EXERCISE DETAILS -> Only the lines of the data holding the string "고려하는" need to be returned.

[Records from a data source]
[Start of section]

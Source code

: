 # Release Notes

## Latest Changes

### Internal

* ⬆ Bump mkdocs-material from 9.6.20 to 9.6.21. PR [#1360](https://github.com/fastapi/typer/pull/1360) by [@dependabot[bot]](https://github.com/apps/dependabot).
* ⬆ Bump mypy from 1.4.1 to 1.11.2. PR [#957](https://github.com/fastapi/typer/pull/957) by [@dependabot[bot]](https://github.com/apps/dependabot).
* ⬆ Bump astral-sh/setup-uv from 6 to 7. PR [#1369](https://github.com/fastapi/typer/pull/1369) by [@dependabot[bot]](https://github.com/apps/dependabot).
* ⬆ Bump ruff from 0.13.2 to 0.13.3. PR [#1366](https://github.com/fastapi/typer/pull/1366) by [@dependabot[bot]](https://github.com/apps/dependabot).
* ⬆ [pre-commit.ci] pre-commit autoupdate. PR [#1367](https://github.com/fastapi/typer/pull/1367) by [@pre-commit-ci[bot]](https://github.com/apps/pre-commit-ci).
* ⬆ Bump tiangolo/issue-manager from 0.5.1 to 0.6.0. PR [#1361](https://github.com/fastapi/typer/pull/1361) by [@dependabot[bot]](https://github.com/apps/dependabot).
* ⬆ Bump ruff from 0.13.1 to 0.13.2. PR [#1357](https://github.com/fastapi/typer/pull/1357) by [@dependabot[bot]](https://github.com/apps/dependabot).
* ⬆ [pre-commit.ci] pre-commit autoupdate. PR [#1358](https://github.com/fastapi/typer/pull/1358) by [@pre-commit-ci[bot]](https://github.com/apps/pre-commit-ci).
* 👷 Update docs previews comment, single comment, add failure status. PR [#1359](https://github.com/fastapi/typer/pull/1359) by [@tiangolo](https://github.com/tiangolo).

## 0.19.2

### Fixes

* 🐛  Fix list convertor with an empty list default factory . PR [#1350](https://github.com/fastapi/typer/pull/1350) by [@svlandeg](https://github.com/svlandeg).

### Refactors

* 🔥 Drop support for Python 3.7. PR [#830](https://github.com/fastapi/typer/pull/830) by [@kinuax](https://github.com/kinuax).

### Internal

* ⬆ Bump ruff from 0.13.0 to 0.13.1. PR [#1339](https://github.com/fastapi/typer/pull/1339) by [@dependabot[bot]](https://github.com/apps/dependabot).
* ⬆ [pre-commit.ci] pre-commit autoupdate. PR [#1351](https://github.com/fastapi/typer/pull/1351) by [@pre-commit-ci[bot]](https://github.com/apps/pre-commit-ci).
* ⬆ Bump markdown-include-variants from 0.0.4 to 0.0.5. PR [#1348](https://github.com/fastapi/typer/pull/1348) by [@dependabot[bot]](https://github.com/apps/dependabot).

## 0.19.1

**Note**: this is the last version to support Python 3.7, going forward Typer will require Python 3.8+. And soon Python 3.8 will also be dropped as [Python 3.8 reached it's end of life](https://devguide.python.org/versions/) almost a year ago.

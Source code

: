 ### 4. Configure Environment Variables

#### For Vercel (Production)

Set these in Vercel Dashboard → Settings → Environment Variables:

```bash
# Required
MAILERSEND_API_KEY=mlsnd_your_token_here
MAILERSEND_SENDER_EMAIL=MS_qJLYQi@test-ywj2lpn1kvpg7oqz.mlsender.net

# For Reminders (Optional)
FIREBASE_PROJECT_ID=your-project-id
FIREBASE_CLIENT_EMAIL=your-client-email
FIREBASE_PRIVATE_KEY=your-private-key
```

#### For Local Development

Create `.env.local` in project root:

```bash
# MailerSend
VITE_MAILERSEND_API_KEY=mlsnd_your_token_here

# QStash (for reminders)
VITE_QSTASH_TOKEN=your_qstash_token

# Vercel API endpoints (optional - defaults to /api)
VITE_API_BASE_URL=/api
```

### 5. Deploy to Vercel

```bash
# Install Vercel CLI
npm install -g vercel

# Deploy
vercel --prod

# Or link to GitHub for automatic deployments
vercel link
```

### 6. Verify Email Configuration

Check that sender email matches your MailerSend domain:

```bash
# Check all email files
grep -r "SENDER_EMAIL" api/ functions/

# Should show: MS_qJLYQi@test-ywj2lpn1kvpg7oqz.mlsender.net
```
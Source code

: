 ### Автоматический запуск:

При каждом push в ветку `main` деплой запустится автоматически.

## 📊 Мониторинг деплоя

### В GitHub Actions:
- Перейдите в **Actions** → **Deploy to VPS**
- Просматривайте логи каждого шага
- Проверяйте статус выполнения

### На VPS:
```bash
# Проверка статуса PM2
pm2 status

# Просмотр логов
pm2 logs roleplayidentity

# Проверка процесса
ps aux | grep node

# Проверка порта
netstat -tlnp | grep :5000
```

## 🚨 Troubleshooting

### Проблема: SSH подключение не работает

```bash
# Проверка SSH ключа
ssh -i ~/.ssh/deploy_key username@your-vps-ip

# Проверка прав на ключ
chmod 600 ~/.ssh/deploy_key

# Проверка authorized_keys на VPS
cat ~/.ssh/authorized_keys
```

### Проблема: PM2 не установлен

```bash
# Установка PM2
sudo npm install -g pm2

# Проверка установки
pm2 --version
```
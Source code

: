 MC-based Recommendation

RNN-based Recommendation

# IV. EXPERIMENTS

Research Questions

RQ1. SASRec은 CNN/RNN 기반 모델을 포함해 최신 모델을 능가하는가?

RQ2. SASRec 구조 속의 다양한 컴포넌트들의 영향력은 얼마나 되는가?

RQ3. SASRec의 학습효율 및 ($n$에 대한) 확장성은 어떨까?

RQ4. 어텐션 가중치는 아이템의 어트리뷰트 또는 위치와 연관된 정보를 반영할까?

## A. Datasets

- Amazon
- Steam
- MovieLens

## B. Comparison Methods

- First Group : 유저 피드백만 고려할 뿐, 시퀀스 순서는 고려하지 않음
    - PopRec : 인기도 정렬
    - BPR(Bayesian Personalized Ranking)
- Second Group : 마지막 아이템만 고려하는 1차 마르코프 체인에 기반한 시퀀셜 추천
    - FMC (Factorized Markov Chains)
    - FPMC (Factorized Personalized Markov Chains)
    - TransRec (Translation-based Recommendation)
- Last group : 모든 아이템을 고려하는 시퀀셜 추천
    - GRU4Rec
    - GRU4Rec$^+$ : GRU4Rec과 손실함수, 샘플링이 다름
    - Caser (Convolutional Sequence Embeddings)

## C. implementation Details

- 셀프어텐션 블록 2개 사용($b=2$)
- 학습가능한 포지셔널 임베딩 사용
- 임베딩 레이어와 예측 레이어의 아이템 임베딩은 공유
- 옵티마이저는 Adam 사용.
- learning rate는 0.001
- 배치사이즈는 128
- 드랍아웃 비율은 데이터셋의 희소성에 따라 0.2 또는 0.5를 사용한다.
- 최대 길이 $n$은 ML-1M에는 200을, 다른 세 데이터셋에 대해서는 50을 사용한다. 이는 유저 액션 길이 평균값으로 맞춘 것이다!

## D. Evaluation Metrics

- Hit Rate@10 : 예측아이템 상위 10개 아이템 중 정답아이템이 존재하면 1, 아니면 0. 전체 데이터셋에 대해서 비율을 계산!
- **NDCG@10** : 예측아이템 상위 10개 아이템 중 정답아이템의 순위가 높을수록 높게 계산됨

[End of section]

EXERCISE SOLUTION ->
- Second Group : 마지막 아이템만 고려하는 1차 마르코프 체인에 기반한 시퀀셜 추천
- Last group : 모든 아이템을 고려하는 시퀀셜 추천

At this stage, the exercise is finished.